*DIRECTIONS FOR THIS TASK:* Given the material below, output exactly the lines from the line with "- **Error Handling**: Robust" to the line with "- **Local Sources**: lm-sensors, IPMI", both ends included, and no other lines.

*DATA EXTRACT:*
────────

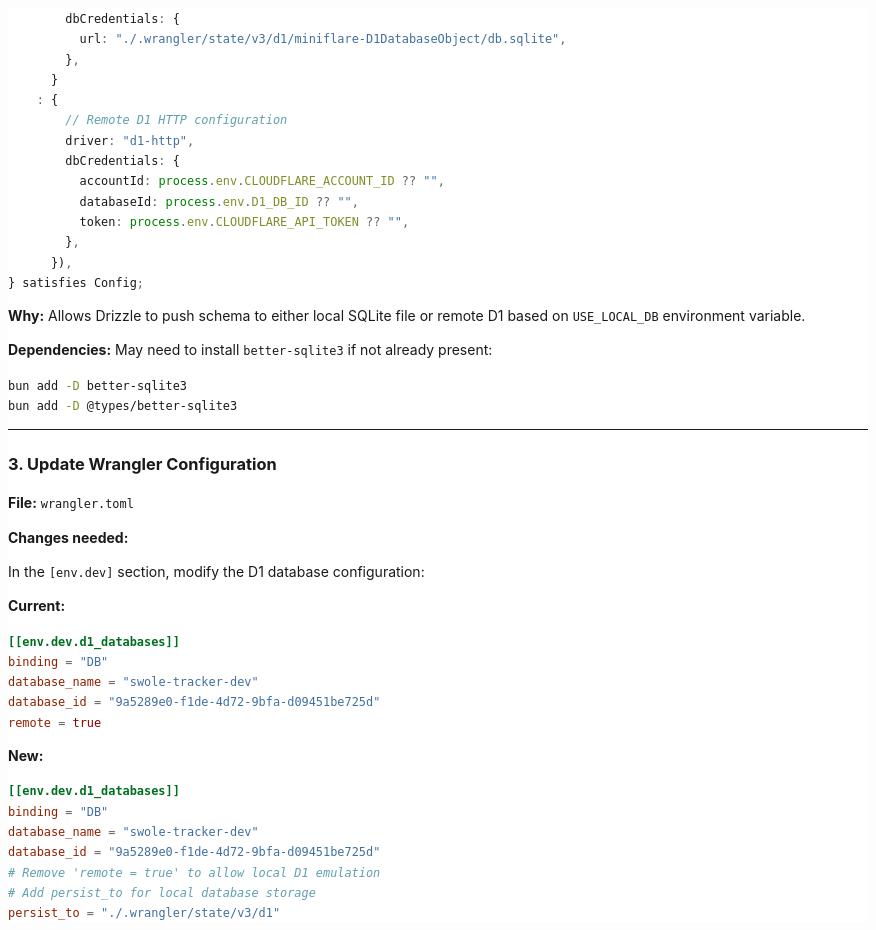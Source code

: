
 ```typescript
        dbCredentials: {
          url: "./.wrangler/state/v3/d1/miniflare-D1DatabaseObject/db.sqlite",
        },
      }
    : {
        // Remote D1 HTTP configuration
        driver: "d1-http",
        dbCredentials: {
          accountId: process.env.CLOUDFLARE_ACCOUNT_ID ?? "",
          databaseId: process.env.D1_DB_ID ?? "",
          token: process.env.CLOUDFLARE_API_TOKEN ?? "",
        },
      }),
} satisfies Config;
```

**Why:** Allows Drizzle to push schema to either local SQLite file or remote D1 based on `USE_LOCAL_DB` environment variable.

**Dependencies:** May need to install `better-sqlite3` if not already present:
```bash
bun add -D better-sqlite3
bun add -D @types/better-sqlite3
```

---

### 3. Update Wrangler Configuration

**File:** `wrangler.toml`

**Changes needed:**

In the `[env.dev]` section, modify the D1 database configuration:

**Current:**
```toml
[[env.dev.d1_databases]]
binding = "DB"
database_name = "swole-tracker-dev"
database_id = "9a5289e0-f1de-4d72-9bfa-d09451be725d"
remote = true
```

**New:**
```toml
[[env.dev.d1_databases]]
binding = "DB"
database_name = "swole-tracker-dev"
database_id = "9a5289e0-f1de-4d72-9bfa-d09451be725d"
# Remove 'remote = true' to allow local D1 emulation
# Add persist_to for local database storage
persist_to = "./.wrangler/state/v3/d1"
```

────────

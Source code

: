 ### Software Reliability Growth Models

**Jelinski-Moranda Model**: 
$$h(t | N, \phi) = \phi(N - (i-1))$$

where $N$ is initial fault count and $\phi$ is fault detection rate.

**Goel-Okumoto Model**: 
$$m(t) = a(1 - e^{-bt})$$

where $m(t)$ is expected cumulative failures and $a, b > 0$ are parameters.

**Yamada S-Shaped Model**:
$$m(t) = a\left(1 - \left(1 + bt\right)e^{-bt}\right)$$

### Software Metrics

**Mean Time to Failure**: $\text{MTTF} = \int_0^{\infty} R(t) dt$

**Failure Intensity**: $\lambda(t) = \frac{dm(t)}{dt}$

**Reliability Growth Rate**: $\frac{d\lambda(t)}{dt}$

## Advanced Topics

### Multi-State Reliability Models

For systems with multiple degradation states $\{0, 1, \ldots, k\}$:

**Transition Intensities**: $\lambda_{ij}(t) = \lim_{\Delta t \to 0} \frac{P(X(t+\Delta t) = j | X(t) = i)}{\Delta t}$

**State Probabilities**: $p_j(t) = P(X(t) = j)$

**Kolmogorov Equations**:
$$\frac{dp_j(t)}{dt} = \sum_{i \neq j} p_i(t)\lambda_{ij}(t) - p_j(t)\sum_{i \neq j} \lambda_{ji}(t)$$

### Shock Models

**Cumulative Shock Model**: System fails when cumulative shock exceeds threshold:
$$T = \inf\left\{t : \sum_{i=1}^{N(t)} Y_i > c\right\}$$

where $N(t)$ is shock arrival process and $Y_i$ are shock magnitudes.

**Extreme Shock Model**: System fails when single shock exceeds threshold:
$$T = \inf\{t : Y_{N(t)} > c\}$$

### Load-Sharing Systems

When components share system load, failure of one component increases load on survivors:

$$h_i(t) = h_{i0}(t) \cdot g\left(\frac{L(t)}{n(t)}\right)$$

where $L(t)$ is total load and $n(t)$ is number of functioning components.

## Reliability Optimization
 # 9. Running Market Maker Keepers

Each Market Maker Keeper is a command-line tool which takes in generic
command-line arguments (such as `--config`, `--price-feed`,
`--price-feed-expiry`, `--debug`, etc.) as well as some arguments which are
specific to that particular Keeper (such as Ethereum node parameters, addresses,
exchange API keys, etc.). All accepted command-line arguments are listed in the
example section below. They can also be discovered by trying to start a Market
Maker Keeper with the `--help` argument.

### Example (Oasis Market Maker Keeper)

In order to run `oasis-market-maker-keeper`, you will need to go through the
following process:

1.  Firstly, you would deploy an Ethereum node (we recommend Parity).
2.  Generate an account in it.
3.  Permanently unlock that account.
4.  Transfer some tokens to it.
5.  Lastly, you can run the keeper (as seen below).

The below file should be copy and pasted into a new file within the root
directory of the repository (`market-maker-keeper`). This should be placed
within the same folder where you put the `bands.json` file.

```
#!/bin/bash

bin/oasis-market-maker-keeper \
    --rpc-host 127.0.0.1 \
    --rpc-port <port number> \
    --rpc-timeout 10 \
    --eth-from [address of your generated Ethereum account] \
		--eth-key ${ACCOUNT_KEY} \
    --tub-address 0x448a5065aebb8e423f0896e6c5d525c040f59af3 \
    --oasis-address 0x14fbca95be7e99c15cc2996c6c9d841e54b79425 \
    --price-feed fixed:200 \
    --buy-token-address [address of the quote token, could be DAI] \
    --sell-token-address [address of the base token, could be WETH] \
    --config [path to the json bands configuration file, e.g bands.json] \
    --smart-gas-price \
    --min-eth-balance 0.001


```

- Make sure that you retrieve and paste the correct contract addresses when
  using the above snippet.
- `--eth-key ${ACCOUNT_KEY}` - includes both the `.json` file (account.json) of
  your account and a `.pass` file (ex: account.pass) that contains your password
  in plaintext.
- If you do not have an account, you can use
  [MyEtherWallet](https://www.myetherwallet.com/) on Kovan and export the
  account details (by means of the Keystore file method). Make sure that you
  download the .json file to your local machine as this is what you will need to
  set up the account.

────────

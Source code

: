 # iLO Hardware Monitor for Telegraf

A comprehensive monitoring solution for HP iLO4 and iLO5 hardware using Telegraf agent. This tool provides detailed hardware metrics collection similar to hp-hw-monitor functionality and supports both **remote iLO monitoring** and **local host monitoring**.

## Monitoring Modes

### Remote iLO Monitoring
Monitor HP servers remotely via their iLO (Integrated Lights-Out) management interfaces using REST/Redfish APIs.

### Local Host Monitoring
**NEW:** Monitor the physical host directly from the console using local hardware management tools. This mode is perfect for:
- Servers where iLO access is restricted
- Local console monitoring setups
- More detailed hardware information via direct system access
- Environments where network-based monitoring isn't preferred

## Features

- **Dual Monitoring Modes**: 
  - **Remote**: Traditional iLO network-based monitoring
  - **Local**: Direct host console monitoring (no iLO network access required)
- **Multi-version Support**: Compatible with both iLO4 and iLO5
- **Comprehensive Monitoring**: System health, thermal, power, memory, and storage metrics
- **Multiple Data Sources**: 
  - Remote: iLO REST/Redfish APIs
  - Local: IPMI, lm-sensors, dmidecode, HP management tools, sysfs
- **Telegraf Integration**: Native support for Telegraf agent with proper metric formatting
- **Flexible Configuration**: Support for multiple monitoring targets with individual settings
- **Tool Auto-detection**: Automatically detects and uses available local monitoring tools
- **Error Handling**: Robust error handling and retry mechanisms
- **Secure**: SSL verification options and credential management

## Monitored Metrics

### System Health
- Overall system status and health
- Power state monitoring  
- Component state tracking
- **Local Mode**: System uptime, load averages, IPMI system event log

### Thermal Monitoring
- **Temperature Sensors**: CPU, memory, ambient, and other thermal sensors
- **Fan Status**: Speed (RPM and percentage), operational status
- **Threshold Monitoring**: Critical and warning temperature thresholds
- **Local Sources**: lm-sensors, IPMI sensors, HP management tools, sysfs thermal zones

────────

*WRITTEN SOLUTION:*
- **Error Handling**: Robust error handling and retry mechanisms
- **Secure**: SSL verification options and credential management

## Monitored Metrics

### System Health
- Overall system status and health
- Power state monitoring  
- Component state tracking
- **Local Mode**: System uptime, load averages, IPMI system event log

### Thermal Monitoring
- **Temperature Sensors**: CPU, memory, ambient, and other thermal sensors
- **Fan Status**: Speed (RPM and percentage), operational status
- **Threshold Monitoring**: Critical and warning temperature thresholds
- **Local Sources**: lm-sensors, IPMI sensors, HP management tools, sysfs thermal zones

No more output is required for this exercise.